The good news is that while temptation (no matter its source) is inevitable, succumbing to temptation is not. God promises us when we are being tempted He always gives us an “out” (1 Corinthians 10:13). We have the power to “just say no”. We can resist temptation by following Christ’s example in Luke 4 and focusing on the truth of God’s Word. We can also obey His command to the disciples and pray not succumb to temptation (Luke 22:40).
These next two words are very closely linked together, but through my study I have found some subtle differences.
A trial is negative or difficult circumstances, allowed by God, but brought about by the effects of sin. Trials can be sickness, loss of a loved one, natural disasters, physical, emotional, or sexual abuse. Trials are the result of living on a sinful planet full of sinful people who have been given free will. The best Biblical example of a person undergoing a trial, I believe, is Joseph. Joseph’s sinful brothers abused him and sold him into slavery. Now our all-powerful God could have intervened and lightning bolted Levi and Judah and all those other jerky brothers to death on the spot. But God allowed their sinful actions to place Joseph in a hard spot—a slave in a foreign land. And like He often does God used this trial to test Joseph. At the end of his life, Joseph looked back with forgiveness and wisdom and declared: “As for you, you meant evil against me, but God meant it for good.”

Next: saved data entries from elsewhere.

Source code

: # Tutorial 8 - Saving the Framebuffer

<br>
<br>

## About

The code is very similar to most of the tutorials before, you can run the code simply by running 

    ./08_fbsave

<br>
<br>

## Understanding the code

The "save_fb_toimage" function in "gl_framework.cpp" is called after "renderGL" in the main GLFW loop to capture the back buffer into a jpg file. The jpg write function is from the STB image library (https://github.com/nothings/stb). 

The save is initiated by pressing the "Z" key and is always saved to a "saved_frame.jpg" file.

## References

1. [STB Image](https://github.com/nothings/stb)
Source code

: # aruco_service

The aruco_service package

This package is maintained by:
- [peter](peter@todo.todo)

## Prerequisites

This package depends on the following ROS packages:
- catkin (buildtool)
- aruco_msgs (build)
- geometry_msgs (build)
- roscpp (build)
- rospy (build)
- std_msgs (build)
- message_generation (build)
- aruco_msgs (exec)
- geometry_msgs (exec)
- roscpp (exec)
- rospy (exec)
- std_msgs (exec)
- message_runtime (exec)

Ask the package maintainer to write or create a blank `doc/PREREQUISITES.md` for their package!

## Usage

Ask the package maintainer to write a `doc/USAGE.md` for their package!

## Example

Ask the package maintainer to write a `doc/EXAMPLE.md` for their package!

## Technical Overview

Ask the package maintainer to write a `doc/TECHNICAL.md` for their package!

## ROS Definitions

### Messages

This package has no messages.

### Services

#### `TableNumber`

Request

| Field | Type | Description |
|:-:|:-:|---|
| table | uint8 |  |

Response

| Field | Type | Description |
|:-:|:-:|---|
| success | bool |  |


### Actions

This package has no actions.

|Test? Trial? Temptation? Or maybe just a FAIL!|
A test is originated from God for the purpose of ascertaining quality, character, and faithfulness. To me the difference in trials vs. testings is the source. Tests are originated from God, but God will often use trials (originated from the effects of sin/living with sinful people who also have a free will) to test us. To me, the same way Joseph is the poster boy for trials, Job is the poster boy for tests. God took Job’s possessions, family, health and reputation in order to prove Job’s uprightness and faithfulness to God. Yes, Satan was allowed to tempt Job, but if we look really closely at the Scripture, God is the initiator and in Job 1:3,5 it is clear that God is responsible for what is happening to Job.

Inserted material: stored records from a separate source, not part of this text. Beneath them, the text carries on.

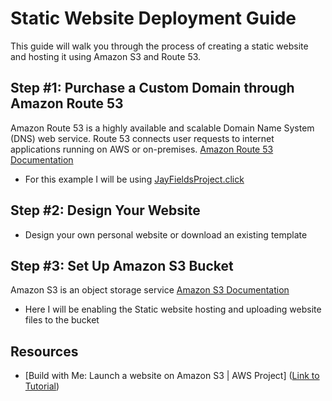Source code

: # Static Website Deployment Guide

This guide will walk you through the process of creating a static website and hosting it using Amazon S3 and Route 53.

## Step #1: Purchase a Custom Domain through Amazon Route 53
Amazon Route 53 is a highly available and scalable Domain Name System (DNS) web service. Route 53 connects user requests to internet applications running on AWS or on-premises.
[Amazon Route 53 Documentation](https://docs.aws.amazon.com/route53/)

 - For this example I will be using [JayFieldsProject.click](http://jayfieldsproject.click/)

## Step #2: Design Your Website

 - Design your own personal website or download an existing template

## Step #3: Set Up Amazon S3 Bucket
Amazon S3 is an object storage service
[Amazon S3 Documentation](https://docs.aws.amazon.com/s3/)

 - Here I will be enabling the Static website hosting and uploading website files to the bucket

## Resources
 - [Build with Me: Launch a website on Amazon S3 | AWS Project] ([Link to Tutorial](https://www.youtube.com/watch?v=sCQwEVhCvTg&ab_channel=TechWithLucy))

The truth is that even though temptation, trial, and test explore the difference nuances of peria, we can’t forget that God chose to use one word for a reason. Many times, our temptation, trials and testings occur simultaneously. For example, your car recently died on your way to work.This is a trial brought about by the effects of sin—everything in our world wears down and eventually dies. The temptation for is to question God’s love and concern about the details of your life. To become angry and say bad words and slam your fist on the car. To blame God for your negative circumstances. Now most, likely, God will use this trial (even thought it did not originate from Him) to test your faith. To see if you will hold fast to the truth of His Word (God works all things together for good) or we will believe and act on the lies of the devil (my life sucks, God does not care about me, I have the right to be angry).
The beauty is that God is working in the ugliness of life to produce beauty that glorifies Him. When I can respond joyfully to my car breaking down on the freeway:
“God use this unique situation to help me learn to trust You and praise You in all circumstances. Let any who don’t know You get a glimpse of Your redemption story as they see me respond to my car trouble.”
When I respond rightly to trials, temptations and test then God is truly “on the couch” of my life—getting the maximum glory. And isn’t that the point?